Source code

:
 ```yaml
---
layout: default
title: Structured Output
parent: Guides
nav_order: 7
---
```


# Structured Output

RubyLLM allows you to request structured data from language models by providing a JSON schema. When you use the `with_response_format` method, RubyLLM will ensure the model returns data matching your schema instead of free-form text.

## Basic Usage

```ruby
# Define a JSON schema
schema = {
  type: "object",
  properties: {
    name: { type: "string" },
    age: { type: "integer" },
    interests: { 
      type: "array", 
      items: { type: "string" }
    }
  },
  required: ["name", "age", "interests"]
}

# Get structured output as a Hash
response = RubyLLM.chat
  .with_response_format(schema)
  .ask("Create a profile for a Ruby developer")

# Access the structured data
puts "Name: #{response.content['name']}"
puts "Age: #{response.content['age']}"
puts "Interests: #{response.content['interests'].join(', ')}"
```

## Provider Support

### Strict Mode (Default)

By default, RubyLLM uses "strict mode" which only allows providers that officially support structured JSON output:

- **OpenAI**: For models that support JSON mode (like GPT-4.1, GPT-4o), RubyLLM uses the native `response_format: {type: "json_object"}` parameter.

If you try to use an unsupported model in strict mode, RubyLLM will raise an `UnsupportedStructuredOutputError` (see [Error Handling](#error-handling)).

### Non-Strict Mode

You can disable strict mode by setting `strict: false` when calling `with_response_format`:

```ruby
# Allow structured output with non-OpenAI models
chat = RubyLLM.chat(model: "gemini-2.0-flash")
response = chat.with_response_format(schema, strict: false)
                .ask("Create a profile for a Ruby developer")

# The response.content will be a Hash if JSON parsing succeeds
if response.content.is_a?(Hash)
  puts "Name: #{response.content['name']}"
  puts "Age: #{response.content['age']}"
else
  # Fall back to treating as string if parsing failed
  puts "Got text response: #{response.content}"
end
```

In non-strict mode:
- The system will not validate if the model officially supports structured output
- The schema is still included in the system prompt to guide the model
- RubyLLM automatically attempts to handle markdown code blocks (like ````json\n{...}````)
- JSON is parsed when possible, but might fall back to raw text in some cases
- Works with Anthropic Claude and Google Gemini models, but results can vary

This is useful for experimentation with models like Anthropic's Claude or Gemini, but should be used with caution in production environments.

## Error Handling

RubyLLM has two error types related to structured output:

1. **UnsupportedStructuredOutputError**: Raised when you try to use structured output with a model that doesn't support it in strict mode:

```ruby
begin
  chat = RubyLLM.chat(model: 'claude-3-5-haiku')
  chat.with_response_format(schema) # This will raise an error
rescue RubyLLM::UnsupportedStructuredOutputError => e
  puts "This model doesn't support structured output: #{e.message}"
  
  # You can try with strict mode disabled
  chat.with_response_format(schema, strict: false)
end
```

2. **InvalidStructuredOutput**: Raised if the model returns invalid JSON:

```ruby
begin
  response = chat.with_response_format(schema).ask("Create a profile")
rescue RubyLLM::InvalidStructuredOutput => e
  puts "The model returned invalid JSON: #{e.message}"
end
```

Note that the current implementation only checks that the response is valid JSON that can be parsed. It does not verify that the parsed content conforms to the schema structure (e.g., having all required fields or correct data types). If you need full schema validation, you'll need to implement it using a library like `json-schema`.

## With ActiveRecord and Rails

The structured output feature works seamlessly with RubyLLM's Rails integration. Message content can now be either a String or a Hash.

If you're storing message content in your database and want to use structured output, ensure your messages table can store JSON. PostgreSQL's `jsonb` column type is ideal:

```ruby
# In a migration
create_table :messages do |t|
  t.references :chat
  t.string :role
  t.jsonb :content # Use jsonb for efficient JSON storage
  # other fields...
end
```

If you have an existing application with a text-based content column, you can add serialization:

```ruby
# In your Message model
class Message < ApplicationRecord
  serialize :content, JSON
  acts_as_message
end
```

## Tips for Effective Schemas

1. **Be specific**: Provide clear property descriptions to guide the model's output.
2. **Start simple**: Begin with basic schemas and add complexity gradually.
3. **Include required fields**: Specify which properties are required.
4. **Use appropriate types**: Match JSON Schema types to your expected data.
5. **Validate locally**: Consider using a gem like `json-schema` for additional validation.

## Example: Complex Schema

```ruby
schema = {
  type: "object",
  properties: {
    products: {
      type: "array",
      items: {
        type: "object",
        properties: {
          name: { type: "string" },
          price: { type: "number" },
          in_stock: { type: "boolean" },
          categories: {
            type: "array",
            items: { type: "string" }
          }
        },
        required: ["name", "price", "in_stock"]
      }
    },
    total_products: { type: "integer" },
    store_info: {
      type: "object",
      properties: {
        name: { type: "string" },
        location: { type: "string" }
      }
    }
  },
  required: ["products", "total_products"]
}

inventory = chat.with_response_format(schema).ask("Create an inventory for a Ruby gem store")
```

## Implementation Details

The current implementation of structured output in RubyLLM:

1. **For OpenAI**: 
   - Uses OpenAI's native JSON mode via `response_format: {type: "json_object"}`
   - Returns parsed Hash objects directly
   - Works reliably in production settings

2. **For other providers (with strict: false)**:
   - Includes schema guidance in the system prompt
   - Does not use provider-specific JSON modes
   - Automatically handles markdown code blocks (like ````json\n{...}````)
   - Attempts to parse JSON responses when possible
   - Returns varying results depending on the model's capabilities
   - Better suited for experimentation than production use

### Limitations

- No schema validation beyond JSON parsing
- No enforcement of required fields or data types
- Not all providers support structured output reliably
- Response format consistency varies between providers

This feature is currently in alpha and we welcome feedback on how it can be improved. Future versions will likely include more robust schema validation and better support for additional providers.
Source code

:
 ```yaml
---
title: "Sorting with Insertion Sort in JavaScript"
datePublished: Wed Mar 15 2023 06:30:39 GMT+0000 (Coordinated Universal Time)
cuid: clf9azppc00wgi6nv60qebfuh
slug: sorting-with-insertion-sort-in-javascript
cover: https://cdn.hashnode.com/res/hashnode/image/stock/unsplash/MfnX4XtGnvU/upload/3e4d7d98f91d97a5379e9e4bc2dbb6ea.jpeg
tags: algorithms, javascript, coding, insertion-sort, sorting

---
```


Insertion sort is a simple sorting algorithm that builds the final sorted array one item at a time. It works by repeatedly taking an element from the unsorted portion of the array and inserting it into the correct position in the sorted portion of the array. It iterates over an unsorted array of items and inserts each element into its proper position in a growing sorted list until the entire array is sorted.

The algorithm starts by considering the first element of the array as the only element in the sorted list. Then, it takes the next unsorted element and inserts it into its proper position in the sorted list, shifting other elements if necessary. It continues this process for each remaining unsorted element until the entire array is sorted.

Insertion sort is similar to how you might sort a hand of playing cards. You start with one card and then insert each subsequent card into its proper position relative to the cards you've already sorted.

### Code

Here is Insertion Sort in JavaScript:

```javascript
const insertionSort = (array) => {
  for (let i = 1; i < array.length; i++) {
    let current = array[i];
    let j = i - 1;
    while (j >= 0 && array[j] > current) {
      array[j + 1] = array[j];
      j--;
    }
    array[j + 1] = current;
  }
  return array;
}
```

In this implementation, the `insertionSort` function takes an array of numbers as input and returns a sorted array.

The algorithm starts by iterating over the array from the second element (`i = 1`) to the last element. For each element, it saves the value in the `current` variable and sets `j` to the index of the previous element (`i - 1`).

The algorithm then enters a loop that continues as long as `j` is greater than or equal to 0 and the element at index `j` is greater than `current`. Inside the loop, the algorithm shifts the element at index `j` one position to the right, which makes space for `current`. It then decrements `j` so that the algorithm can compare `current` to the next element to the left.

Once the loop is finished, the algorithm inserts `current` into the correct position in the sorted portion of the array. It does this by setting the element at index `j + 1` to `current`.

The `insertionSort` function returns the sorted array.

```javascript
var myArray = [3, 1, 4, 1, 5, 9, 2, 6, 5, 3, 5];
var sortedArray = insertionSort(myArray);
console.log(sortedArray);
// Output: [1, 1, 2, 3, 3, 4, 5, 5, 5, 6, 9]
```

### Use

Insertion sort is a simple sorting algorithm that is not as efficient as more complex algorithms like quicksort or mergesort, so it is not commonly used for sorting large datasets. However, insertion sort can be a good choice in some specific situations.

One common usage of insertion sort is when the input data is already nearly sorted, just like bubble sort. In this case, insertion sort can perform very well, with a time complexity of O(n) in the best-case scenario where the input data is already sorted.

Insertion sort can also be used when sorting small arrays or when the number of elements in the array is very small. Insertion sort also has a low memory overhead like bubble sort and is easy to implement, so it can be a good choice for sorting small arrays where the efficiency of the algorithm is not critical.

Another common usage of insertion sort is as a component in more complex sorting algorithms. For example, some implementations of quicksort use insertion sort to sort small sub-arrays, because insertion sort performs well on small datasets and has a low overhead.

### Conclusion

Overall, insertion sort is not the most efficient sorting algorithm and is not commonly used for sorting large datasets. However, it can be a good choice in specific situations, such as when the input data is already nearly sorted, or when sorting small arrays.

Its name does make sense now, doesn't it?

__Your goal__:
The expected output is every line from the material above where "Anthropic" can be found.

__Written answer__:
- Works with Anthropic Claude and Google Gemini models, but results can vary
This is useful for experimentation with models like Anthropic's Claude or Gemini, but should be used with caution in production environments.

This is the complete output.